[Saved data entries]

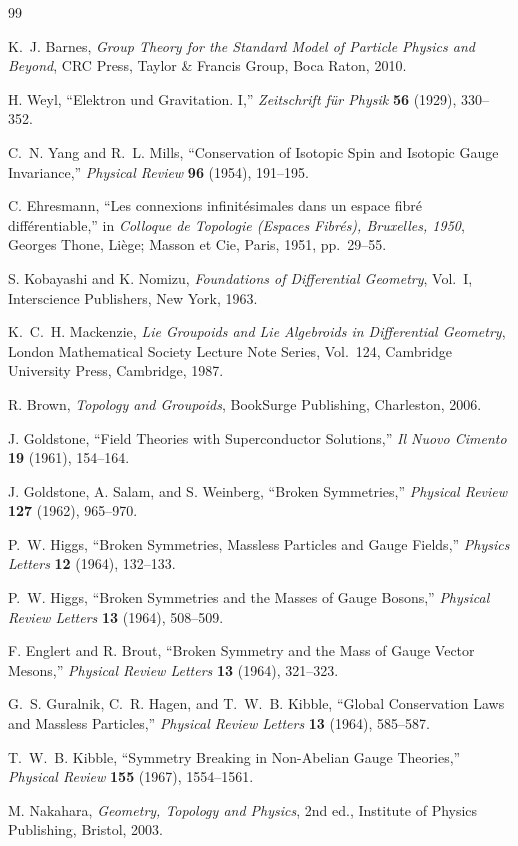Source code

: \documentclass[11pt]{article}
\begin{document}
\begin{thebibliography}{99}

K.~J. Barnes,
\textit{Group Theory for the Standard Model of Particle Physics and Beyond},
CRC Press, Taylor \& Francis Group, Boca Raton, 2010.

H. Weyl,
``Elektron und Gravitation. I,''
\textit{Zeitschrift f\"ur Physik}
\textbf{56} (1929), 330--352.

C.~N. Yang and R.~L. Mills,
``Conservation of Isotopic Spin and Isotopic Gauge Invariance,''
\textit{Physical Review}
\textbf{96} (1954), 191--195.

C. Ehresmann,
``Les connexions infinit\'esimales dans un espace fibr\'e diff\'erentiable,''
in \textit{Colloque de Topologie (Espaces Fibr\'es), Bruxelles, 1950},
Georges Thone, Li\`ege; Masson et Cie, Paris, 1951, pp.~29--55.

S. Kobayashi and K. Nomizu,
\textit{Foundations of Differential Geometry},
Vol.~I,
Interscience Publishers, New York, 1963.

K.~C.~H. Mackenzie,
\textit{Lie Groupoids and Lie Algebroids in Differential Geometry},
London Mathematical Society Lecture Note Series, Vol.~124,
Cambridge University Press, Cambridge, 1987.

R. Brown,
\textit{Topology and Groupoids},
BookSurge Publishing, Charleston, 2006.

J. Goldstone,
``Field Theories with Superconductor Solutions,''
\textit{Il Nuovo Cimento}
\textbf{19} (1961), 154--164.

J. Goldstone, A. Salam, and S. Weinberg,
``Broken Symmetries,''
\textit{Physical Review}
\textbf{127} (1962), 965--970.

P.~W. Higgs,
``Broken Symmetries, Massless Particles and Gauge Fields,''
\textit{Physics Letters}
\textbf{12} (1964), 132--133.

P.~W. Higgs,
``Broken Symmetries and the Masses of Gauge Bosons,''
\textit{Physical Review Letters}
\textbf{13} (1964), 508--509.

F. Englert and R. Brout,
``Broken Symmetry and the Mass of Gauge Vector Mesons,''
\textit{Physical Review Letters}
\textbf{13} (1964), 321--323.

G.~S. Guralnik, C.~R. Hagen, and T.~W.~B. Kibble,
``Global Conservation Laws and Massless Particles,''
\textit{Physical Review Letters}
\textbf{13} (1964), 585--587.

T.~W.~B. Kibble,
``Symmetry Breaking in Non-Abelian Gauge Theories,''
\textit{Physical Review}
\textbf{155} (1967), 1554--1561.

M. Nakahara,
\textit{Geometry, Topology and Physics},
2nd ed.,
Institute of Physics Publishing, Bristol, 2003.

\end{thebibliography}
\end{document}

--

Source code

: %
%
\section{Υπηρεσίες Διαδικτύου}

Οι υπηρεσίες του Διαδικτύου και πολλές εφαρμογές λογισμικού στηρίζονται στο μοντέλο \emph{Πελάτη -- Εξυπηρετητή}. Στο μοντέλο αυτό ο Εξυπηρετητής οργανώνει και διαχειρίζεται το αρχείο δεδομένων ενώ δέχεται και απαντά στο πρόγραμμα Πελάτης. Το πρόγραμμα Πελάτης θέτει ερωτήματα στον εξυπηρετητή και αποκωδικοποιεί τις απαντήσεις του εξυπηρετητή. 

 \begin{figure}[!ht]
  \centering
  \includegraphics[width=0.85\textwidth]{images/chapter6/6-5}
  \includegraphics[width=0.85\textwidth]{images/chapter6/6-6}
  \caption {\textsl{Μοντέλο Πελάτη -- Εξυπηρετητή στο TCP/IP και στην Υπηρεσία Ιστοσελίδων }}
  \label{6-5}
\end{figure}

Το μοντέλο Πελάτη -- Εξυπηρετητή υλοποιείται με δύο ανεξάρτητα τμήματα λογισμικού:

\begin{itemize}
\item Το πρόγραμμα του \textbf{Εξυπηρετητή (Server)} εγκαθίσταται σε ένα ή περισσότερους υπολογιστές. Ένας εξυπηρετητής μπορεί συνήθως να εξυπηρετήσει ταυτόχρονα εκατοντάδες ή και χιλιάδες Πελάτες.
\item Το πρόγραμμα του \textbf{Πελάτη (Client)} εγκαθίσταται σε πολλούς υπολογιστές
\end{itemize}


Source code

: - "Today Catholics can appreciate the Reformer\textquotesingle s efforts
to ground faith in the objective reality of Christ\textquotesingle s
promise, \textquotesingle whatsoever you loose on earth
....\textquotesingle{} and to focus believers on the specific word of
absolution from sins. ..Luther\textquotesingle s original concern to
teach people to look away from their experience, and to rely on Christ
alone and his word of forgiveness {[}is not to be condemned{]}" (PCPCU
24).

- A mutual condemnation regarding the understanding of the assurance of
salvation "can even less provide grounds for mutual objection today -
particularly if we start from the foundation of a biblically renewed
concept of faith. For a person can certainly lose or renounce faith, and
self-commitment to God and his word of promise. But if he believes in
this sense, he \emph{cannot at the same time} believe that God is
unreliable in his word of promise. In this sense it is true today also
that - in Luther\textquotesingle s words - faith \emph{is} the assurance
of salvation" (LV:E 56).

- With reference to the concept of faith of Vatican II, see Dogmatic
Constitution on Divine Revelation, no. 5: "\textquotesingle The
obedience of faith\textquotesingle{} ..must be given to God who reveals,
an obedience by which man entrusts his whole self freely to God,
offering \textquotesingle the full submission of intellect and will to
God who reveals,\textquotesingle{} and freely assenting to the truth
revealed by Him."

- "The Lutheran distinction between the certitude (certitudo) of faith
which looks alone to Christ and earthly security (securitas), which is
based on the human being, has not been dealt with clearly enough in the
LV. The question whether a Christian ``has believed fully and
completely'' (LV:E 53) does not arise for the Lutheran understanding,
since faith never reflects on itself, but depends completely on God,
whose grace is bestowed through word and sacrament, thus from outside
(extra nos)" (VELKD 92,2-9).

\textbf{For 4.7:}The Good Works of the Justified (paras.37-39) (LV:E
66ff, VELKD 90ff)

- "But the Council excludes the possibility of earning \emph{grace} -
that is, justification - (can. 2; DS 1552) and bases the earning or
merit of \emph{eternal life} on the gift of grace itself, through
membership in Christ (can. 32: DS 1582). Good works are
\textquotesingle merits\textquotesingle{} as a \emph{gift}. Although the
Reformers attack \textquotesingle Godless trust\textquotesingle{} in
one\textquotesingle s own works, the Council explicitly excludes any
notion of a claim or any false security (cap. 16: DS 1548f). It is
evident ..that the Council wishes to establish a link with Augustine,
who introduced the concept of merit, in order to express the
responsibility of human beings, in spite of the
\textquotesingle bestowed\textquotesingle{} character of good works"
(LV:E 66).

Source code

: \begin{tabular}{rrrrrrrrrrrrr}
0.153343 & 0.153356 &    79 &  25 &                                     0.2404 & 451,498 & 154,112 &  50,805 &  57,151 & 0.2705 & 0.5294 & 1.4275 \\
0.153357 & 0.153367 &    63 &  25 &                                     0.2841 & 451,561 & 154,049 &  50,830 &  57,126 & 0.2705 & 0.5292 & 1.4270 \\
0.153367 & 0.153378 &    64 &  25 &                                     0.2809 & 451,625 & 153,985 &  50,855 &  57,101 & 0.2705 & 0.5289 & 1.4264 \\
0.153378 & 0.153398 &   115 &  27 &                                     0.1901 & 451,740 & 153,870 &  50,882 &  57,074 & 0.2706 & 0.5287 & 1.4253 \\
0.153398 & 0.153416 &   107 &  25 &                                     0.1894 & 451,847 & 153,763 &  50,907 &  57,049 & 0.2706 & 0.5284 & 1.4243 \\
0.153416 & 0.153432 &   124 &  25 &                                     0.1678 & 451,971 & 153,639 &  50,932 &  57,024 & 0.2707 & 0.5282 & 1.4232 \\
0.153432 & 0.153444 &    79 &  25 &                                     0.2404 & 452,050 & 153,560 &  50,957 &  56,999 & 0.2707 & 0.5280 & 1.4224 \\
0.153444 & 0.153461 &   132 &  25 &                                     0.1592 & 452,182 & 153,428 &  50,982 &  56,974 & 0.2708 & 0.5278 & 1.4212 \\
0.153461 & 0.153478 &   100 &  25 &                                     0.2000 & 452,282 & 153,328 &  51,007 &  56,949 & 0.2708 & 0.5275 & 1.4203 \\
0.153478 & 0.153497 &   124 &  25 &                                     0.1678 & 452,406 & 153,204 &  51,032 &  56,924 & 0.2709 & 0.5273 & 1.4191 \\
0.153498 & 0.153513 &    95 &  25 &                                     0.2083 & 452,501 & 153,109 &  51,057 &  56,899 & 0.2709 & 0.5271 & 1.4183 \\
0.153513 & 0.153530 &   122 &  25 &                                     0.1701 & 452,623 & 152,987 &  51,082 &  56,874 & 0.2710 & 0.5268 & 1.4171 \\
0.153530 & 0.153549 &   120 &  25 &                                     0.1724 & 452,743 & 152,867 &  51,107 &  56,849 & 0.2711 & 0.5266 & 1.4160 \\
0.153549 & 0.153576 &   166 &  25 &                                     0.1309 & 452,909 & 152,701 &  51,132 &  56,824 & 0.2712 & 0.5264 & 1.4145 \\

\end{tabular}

...

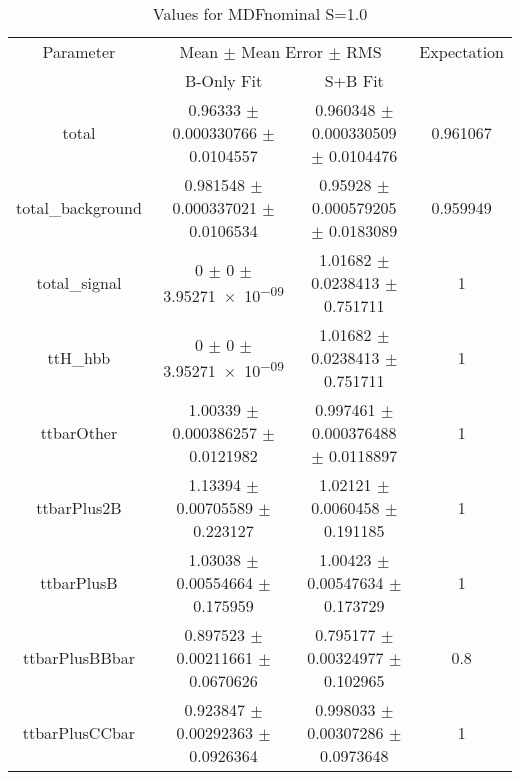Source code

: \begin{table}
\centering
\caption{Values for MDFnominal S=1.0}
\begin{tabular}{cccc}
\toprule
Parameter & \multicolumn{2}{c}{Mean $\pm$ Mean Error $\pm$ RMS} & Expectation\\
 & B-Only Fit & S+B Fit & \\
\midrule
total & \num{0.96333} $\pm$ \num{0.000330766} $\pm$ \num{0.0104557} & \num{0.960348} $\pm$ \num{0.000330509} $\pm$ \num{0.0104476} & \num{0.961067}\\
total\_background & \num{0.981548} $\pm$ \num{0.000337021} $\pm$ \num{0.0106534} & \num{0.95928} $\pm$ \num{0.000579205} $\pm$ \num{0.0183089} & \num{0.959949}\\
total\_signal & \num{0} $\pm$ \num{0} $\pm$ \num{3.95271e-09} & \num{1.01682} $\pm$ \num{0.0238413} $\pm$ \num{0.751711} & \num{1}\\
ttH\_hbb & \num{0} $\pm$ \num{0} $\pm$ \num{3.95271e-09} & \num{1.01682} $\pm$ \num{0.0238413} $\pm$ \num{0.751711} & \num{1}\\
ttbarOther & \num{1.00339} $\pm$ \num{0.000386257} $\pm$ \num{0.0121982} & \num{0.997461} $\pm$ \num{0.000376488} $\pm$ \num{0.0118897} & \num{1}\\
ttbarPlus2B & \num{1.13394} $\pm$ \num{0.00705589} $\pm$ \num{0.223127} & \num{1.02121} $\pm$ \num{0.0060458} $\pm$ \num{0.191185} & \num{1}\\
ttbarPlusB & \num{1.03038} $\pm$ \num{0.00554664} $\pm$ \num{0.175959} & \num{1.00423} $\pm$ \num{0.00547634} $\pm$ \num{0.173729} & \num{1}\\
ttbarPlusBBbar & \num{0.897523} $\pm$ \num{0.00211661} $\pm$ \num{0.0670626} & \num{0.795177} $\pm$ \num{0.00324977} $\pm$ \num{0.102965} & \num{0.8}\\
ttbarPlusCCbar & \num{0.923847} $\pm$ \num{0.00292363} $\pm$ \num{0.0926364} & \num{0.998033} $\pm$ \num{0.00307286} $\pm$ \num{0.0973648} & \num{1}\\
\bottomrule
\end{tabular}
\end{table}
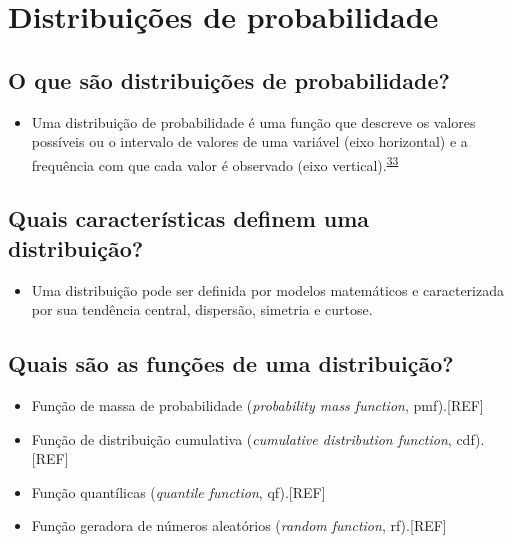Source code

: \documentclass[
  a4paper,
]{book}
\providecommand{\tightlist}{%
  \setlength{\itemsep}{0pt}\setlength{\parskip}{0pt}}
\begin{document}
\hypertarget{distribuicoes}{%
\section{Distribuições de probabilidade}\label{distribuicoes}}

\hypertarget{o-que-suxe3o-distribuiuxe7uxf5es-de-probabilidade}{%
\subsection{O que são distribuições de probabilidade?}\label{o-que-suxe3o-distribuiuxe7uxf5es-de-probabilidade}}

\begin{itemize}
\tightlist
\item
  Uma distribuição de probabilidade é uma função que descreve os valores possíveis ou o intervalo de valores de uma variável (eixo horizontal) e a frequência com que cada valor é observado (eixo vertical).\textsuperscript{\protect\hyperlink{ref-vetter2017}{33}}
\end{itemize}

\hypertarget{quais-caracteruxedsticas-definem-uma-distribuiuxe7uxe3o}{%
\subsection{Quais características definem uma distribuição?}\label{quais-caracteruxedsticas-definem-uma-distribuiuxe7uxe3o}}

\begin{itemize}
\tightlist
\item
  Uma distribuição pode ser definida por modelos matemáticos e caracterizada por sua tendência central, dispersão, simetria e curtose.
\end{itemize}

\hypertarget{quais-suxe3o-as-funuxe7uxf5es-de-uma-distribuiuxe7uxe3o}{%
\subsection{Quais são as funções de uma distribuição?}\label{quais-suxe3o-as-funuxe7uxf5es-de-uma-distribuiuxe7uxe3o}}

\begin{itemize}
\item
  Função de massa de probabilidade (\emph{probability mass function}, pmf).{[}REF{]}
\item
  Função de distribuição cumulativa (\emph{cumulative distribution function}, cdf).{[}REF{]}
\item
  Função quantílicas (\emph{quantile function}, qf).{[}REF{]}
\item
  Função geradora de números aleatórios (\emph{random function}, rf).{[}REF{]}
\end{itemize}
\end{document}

▶ **What you need to do**: Respond with only the number of lines in the data that include the string "Groupoids".

▶ **Written answer**: 2